(Extracted entries Opens)

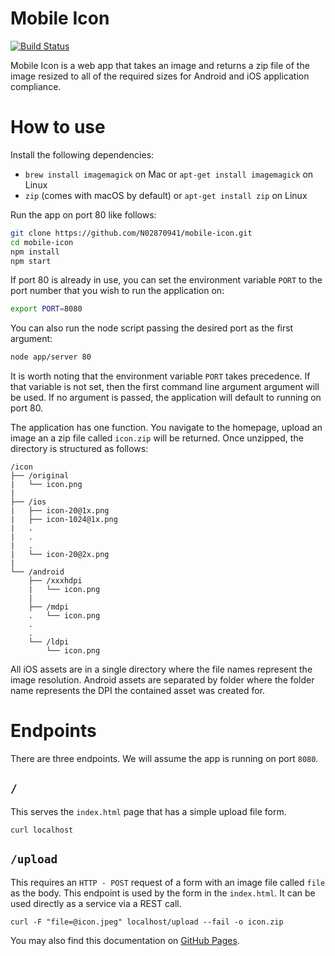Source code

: # Mobile Icon

[![Build Status](https://travis-ci.com/N02870941/mobile-icon.svg?branch=master)](https://travis-ci.com/N02870941/mobile-icon)

Mobile Icon is a web app that takes an image and returns a zip file of the
image resized to all of the required sizes for Android and iOS application compliance.

# How to use

Install the following dependencies:

- `brew install imagemagick` on Mac or `apt-get install imagemagick` on Linux
- `zip` (comes with macOS by default) or `apt-get install zip` on Linux

Run the app on port 80 like follows:

```bash
git clone https://github.com/N02870941/mobile-icon.git
cd mobile-icon
npm install
npm start
```

If port 80 is already in use, you can set the environment variable `PORT` to the port number that
you wish to run the application on:

```bash
export PORT=8080
```

You can also run the node script passing the desired port as the first argument:

```bash
node app/server 80
```

It is worth noting that the environment variable `PORT` takes precedence. If that variable is not set,
then the first command line argument argument will be used. If no argument is passed, the application
will default to running on port 80.

The application has one function. You navigate to the homepage, upload an image an a zip
file called `icon.zip` will be returned. Once unzipped, the directory is structured as follows:

```
/icon
├── /original
|   └── icon.png
|  
├── /ios
|   ├── icon-20@1x.png
|   ├── icon-1024@1x.png
|   .
|   .
|   .
|   └── icon-20@2x.png
|  
└── /android
    ├── /xxxhdpi
    |   └── icon.png
    |
    ├── /mdpi
    .   └── icon.png
    .
    .
    └── /ldpi
        └── icon.png
```

All iOS assets are in a single directory where the file names represent the image resolution. Android assets are separated by folder where the folder name represents the DPI the contained asset was created for.

# Endpoints
There are three endpoints. We will assume the app is running on port `8080`.

## `/`
This serves the `index.html` page that has a simple upload file form.

```
curl localhost
```

## `/upload`
This requires an `HTTP - POST` request of a form with an image file called `file`
as the body. This endpoint is used by the form in the `index.html`. It can be
used directly as a service via a REST call.

```
curl -F "file=@icon.jpeg" localhost/upload --fail -o icon.zip
```

You may also find this documentation on [GitHub Pages](https://n02870941.github.io/mobile-icon/).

(Extracted entries Closes)

__What the task requires__
An exact transcription of the listing is required, and it must contain no pictures.

__Your solution__
Source code

: # Mobile Icon

[![Build Status](https://travis-ci.com/N02870941/mobile-icon.svg?branch=master)](https://travis-ci.com/N02870941/mobile-icon)

Mobile Icon is a web app that takes an image and returns a zip file of the
image resized to all of the required sizes for Android and iOS application compliance.

# How to use

Install the following dependencies:

- `brew install imagemagick` on Mac or `apt-get install imagemagick` on Linux
- `zip` (comes with macOS by default) or `apt-get install zip` on Linux

Run the app on port 80 like follows:

```bash
git clone https://github.com/N02870941/mobile-icon.git
cd mobile-icon
npm install
npm start
```

If port 80 is already in use, you can set the environment variable `PORT` to the port number that
you wish to run the application on:

```bash
export PORT=8080
```

You can also run the node script passing the desired port as the first argument:

```bash
node app/server 80
```

It is worth noting that the environment variable `PORT` takes precedence. If that variable is not set,
then the first command line argument argument will be used. If no argument is passed, the application
will default to running on port 80.

The application has one function. You navigate to the homepage, upload an image an a zip
file called `icon.zip` will be returned. Once unzipped, the directory is structured as follows:

```
/icon
├── /original
|   └── icon.png
|  
├── /ios
|   ├── icon-20@1x.png
|   ├── icon-1024@1x.png
|   .
|   .
|   .
|   └── icon-20@2x.png
|  
└── /android
    ├── /xxxhdpi
    |   └── icon.png
    |
    ├── /mdpi
    .   └── icon.png
    .
    .
    └── /ldpi
        └── icon.png
```

All iOS assets are in a single directory where the file names represent the image resolution. Android assets are separated by folder where the folder name represents the DPI the contained asset was created for.

# Endpoints
There are three endpoints. We will assume the app is running on port `8080`.

## `/`
This serves the `index.html` page that has a simple upload file form.

```
curl localhost
```

## `/upload`
This requires an `HTTP - POST` request of a form with an image file called `file`
as the body. This endpoint is used by the form in the `index.html`. It can be
used directly as a service via a REST call.

```
curl -F "file=@icon.jpeg" localhost/upload --fail -o icon.zip
```

You may also find this documentation on [GitHub Pages](https://n02870941.github.io/mobile-icon/).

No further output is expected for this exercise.